The diets of AA have been of particular interest to researchers; Kirkpatrick, Dodd, Reedy, and Krebs-Smith posited that such racial minority populations could potentially benefit from eating more DGLV.4,12–15 There is no single “typical” eating pattern to which all AA ascribe,13 and studies indicate that DGLV are common in the AA culture and have been since the Atlantic slave trade. Specifically, during this time, dark green vegetables (eg, spinach and various types of greens) and other vegetables (eg, sweet potatoes, okra, squash) were brought from Africa to America.16–19 Although DGLV remain an important and cultural component of some AA diets, determinants of their consumption have yet to be fully understood.20–22 To identify these determinants, it has been recommended that DGLV be studied separately from fruit and other types of vegetables (eg, red, orange), a practice not often reported in the literature.23
Although an examination of DGLV eating behaviors is important, there is an expressed need to examine behavioral domains beyond eating,14 given that eating is the most distal behavior relative to buying and preparing food.24 African American women have been described as being household “gatekeepers” who are primarily responsible for buying and preparing food.25 They often take pride in this role and have intentions to share food among family, friends, and those who are in need.26 These notions support findings that characterize AA women as dietary change agents who influence familial consumption of healthful food such as FV.12,13,27,28 Therefore, the current study sought to expand the DGLV evidence base by using behavior change theory to explore intrapersonal factors associated with intentions to buy and eat more DGLV among a sample of midwestern AA women who buy and prepare household food.

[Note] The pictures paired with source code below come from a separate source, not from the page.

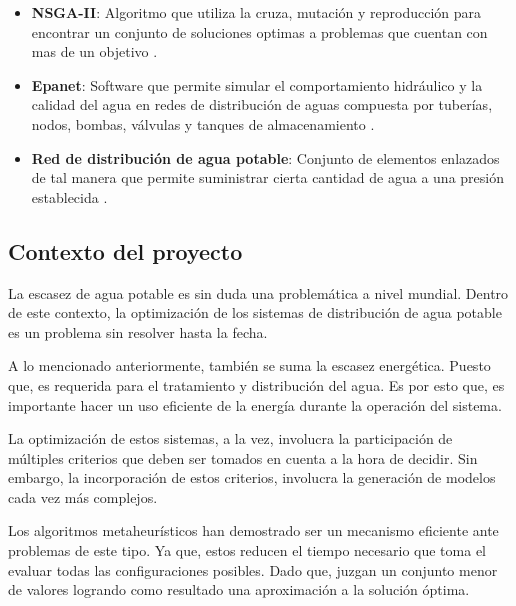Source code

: \documentclass[11pt,letterpaper]{article}
\begin{document}
\begin{itemize}
\item \textbf{NSGA-II}: Algoritmo que utiliza la cruza, mutación y reproducción para encontrar un conjunto de soluciones optimas a problemas que cuentan con mas de un objetivo \cite{Deb2002}. 

\item \textbf{Epanet}: Software que permite simular el comportamiento hidráulico y la calidad del agua en redes de distribución de aguas compuesta por tuberías, nodos, bombas, válvulas y tanques de almacenamiento \cite{Rossman2017}. 
\item \textbf{Red de distribución de agua potable}: Conjunto de elementos enlazados de tal manera que permite suministrar cierta cantidad de agua a una presión establecida \cite{Doctoral2012}.
 
\end{itemize}

\subsection{Contexto del proyecto} 

La escasez de agua potable es sin duda una problemática a nivel mundial. Dentro de este contexto, la optimización de los sistemas de distribución de agua potable es un problema sin resolver hasta la fecha. 

A lo mencionado anteriormente, también se suma la escasez energética. Puesto que, es requerida para el tratamiento y distribución del agua. Es por esto que, es importante hacer un uso eficiente de la energía durante la operación del sistema.

La optimización de estos sistemas, a la vez, involucra la participación de múltiples criterios que deben ser tomados en cuenta a la hora de decidir. Sin embargo, la incorporación de estos criterios, involucra la generación de modelos cada vez más complejos.

Los algoritmos metaheurísticos han demostrado ser un mecanismo eficiente ante problemas de este tipo. Ya que, estos reducen el tiempo necesario que toma el evaluar todas las configuraciones posibles. Dado que, juzgan un conjunto menor de valores logrando como resultado una aproximación a la solución óptima.
\end{document}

The Reasoned Action Approach (RAA) is a theoretical model of behavior change that has been used to identify beliefs underlying people's behavioral decisions. The theory is the latest formulation of the Theory of Planned Behavior, and it assumes that one's intention is the most immediate predictor of behavior.29 According to the RAA, there are 3 global constructs that determine one's intention to perform a behavior: (1) attitude toward a behavior; (2) perceived norms about performing a behavior; and (3) self-efficacy about performing a behavior.29,30 The RAA and its constructs have been used to understand behaviors associated with obesity and chronic disease prevention,31,32 as well as determinants of AA fruit and vegetable consumption.14,33,34 Such studies have supported the use of RAA constructs in explaining general variations in FV consumption among AA, but few studies have focused specifically on DGLV in this population.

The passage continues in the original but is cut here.